My amendment was voted down without discussion, then Mr. Reed's substitute was rejected and Mr. Springer's bill defeated. Immediately after the defeat of the gold bond proposition the President entered into the Rothschild-Morgan contract and notified Congress in a special message that he had made the contract and at the same time called attention to the fact that he had reserved the right to substitute gold bonds at a lower rate of interest, and asked authority for the issue of such bonds. The Ways and Means Committee reported a bill granting to the President the authority for which he asked. To me fell the honor of preparing a minority report against this bill. Hon. Justin R. Whiting joined in the report; the other members of the minority explaining their positions upon the floor in the course of the debate. I give below the minority report and also a copy of the contract which gave rise to the discussion:

The Minority Report.

Owing to the limited time allowed for preparing a report (it being necessary to file the report within a few hours after the bill was agreed upon) the undersigned dissenting members of the committee are precluded from presenting their views with that elaboration which the importance of the subject would otherwise justify; but they beg to state briefly the most important reason which leads them to disapprove of the measure recommended by the majority of the committee.
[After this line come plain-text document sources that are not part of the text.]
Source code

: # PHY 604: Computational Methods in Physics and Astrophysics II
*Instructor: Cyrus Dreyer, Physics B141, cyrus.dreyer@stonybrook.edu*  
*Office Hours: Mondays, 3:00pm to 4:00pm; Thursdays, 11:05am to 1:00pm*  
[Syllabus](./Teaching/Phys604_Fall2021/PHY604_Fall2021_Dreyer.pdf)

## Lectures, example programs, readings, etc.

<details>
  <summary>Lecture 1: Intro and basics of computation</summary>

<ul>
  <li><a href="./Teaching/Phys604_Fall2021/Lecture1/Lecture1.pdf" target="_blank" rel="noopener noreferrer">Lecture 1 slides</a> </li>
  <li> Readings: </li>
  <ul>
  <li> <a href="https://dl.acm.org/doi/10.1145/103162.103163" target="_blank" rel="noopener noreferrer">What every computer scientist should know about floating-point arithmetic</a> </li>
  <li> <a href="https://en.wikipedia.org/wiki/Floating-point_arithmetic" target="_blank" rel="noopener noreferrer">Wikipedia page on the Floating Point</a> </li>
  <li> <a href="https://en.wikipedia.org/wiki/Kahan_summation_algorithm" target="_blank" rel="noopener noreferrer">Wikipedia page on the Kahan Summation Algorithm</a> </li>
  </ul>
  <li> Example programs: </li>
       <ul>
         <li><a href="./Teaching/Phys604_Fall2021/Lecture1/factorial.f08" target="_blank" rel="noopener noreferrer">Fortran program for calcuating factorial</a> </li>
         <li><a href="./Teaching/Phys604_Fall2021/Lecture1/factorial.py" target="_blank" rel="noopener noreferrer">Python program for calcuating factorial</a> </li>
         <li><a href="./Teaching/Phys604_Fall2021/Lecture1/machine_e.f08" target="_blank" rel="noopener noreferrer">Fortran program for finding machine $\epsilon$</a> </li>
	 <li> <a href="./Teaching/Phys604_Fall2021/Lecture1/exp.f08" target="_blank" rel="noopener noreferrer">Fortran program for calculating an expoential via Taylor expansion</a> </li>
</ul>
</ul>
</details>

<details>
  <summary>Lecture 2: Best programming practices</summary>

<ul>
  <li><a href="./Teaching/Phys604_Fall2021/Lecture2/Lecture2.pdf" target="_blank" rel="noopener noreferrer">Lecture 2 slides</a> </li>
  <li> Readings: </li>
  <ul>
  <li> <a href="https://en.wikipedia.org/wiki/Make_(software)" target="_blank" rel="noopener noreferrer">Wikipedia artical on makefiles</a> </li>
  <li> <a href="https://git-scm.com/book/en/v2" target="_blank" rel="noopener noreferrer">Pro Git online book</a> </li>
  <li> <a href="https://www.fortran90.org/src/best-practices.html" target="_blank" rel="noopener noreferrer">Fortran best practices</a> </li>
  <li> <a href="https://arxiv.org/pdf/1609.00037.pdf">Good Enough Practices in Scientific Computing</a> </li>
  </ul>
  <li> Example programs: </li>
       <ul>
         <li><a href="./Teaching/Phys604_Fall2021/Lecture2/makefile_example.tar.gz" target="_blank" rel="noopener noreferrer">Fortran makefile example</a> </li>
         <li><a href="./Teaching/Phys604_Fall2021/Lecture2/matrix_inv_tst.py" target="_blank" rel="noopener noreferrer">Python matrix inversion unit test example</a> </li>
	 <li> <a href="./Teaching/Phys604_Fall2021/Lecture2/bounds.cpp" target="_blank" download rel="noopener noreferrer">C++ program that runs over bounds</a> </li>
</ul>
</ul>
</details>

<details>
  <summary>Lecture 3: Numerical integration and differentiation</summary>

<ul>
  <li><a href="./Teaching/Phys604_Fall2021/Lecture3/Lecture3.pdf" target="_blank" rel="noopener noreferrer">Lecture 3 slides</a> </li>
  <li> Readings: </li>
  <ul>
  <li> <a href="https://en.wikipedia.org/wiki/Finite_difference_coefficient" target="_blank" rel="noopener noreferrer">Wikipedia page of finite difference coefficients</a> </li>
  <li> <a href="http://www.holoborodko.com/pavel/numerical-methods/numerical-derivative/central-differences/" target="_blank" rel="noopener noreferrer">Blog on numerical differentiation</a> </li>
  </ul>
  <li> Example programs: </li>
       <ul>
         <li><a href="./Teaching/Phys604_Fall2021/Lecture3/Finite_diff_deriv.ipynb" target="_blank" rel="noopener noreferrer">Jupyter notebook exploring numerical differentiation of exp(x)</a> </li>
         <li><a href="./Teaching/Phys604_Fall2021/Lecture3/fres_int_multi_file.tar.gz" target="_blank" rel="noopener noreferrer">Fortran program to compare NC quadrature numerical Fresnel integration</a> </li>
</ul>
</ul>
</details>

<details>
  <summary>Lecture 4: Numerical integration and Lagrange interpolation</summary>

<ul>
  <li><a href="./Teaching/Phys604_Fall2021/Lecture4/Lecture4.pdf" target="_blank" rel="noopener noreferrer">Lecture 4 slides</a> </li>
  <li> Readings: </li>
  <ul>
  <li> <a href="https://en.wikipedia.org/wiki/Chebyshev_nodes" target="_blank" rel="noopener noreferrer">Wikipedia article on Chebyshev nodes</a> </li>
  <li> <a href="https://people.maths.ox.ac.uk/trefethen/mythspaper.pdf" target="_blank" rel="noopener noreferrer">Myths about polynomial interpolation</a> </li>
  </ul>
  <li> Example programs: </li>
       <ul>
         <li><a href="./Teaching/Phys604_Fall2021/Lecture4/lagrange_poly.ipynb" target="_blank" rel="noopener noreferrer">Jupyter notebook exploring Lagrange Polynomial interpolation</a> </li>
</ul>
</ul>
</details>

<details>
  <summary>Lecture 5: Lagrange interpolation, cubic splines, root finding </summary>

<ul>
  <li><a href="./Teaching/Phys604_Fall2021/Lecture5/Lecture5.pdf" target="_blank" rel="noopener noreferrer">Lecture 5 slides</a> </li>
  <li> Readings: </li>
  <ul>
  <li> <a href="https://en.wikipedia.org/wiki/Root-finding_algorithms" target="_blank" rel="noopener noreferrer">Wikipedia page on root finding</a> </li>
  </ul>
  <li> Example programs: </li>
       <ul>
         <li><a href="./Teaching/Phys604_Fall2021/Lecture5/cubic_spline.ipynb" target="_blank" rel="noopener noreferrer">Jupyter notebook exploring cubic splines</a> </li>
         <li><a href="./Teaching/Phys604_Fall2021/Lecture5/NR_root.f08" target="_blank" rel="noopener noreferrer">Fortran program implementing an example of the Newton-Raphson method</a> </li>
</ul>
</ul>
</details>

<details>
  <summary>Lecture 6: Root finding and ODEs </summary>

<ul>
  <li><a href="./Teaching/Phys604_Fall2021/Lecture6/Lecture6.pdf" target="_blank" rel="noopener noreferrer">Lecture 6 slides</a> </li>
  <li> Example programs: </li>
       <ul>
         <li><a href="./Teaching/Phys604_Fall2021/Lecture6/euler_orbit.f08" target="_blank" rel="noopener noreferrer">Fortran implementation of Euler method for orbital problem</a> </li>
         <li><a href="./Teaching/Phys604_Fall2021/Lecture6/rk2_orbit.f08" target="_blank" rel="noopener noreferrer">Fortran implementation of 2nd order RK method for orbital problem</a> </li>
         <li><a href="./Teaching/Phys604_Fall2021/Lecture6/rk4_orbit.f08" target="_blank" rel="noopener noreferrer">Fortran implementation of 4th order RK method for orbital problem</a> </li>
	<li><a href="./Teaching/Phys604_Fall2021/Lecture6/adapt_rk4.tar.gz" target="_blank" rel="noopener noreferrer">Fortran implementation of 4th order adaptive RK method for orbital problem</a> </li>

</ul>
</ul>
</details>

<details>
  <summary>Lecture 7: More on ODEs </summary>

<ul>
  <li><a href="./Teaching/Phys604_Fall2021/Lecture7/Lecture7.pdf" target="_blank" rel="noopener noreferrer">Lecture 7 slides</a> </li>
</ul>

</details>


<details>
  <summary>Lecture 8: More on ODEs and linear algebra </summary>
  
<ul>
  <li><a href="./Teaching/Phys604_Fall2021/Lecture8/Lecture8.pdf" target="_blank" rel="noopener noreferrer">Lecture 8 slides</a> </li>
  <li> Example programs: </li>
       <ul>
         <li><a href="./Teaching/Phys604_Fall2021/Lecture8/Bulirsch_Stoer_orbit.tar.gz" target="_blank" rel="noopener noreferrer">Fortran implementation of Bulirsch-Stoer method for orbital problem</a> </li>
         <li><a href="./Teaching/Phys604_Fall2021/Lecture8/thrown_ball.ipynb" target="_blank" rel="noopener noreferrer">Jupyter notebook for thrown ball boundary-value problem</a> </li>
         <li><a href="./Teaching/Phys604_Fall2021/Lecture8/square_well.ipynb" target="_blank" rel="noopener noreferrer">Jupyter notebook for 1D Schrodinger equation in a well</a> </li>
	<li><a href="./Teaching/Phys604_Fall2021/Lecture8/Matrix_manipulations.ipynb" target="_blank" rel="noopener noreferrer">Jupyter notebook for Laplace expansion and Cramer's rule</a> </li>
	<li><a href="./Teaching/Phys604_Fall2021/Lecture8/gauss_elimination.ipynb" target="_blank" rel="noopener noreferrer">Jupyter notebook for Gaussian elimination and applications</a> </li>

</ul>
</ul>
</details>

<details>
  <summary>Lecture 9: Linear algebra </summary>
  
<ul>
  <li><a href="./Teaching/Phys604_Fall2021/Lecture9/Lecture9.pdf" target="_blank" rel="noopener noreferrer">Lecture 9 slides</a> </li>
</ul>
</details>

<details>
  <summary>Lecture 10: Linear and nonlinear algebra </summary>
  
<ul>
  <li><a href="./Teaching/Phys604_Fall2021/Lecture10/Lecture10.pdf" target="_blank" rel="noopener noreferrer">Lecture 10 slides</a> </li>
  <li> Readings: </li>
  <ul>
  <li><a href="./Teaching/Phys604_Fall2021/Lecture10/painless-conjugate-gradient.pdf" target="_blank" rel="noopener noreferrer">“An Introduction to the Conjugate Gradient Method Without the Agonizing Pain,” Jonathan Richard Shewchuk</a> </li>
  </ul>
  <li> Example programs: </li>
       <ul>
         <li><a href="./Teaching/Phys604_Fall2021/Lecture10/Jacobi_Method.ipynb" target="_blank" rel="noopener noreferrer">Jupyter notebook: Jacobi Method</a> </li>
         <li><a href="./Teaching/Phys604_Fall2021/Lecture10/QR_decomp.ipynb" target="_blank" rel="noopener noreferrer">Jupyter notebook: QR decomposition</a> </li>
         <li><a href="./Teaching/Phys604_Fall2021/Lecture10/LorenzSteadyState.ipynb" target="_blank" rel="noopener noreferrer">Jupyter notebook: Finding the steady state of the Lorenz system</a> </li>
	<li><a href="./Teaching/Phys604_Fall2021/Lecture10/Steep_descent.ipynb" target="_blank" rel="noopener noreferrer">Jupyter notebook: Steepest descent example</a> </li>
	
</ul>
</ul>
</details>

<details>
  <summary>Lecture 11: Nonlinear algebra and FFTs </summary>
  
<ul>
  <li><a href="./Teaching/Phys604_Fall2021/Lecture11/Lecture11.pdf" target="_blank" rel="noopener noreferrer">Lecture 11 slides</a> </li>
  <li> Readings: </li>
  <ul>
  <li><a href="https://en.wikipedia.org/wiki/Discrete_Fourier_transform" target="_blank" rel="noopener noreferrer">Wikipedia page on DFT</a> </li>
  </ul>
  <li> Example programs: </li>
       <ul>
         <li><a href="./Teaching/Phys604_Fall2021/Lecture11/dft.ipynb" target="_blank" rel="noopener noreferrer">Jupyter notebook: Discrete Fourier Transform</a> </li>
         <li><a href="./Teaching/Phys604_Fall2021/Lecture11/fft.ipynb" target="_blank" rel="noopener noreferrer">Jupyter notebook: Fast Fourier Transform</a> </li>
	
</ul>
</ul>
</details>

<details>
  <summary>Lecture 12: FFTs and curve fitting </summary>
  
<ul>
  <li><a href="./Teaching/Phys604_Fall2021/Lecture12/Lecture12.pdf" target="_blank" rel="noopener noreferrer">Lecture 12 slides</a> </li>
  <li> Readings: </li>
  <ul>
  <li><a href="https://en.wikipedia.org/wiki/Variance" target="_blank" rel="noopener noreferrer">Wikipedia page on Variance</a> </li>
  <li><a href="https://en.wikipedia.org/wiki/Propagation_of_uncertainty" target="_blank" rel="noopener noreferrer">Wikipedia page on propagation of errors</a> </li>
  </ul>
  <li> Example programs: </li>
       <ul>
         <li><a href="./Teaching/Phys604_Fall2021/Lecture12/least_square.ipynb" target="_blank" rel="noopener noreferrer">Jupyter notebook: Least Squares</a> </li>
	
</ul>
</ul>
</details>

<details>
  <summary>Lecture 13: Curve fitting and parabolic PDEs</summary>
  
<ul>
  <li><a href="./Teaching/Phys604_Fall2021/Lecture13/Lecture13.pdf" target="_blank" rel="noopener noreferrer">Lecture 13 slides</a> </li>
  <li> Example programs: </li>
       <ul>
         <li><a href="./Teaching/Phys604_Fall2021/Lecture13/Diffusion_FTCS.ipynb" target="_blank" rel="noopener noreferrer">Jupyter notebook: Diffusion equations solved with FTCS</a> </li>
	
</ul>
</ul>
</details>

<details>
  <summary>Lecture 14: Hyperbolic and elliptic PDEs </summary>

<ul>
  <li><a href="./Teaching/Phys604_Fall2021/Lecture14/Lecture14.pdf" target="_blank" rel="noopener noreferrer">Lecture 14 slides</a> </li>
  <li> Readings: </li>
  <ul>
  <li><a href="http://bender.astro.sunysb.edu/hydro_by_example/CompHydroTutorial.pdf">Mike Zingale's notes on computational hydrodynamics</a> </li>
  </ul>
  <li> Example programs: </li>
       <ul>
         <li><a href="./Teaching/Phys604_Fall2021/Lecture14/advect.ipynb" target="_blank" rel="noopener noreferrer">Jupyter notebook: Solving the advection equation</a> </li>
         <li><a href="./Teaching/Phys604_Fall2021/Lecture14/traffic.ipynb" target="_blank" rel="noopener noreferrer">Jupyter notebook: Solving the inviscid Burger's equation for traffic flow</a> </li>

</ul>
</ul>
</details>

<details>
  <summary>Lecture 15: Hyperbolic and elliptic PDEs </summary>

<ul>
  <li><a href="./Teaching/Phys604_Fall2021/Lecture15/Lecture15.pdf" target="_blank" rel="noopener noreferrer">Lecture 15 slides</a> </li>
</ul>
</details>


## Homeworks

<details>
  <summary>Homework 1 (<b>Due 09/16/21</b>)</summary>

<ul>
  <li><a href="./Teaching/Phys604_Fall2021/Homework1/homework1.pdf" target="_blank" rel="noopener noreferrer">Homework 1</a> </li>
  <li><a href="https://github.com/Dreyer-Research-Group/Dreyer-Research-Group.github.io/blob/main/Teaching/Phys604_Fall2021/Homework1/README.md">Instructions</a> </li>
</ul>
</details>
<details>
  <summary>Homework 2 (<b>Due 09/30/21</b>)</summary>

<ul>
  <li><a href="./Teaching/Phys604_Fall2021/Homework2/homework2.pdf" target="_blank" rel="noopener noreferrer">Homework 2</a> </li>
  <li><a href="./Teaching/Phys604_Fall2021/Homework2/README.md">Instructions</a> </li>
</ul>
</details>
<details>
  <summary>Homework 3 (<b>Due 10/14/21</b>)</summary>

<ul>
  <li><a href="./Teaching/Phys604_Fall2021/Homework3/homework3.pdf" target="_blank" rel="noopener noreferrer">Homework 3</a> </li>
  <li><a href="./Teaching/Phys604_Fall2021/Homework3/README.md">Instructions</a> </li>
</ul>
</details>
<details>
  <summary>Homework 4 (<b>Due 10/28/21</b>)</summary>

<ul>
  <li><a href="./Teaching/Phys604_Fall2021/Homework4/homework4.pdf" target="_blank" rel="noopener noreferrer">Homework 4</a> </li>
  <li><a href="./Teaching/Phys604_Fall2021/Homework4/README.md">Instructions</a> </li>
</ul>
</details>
First. The issue of bonds of any kind is only needed to replenish the gold reserve; and the gold reserve only needs replenishing because the Secretary of the Treasury redeems United States notes and Treasury notes in the kind of coins selected by the note holder. The note holder has no legal right to choose the coin in which the obligation shall be redeemed, but has been permitted to exercise that right by a policy inaugurated by the Treasury Department at or soon after the date of the resumption of specie payment. The opinion of the Secretary of the Treasury, Mr. Carlisle, recently given, is clear upon this point. On the 21st of January, 1895, a statement was made before the House Committee on Appropriations by Secretary Carlisle, in a printed report of which will be found the following question and answer:

"Mr. Sibley. I would like to ask you (perhaps not entirely connected with the matter under discussion) what objection there could be to having the option of redeeming either in silver or gold lie with the Treasury instead of the note holder?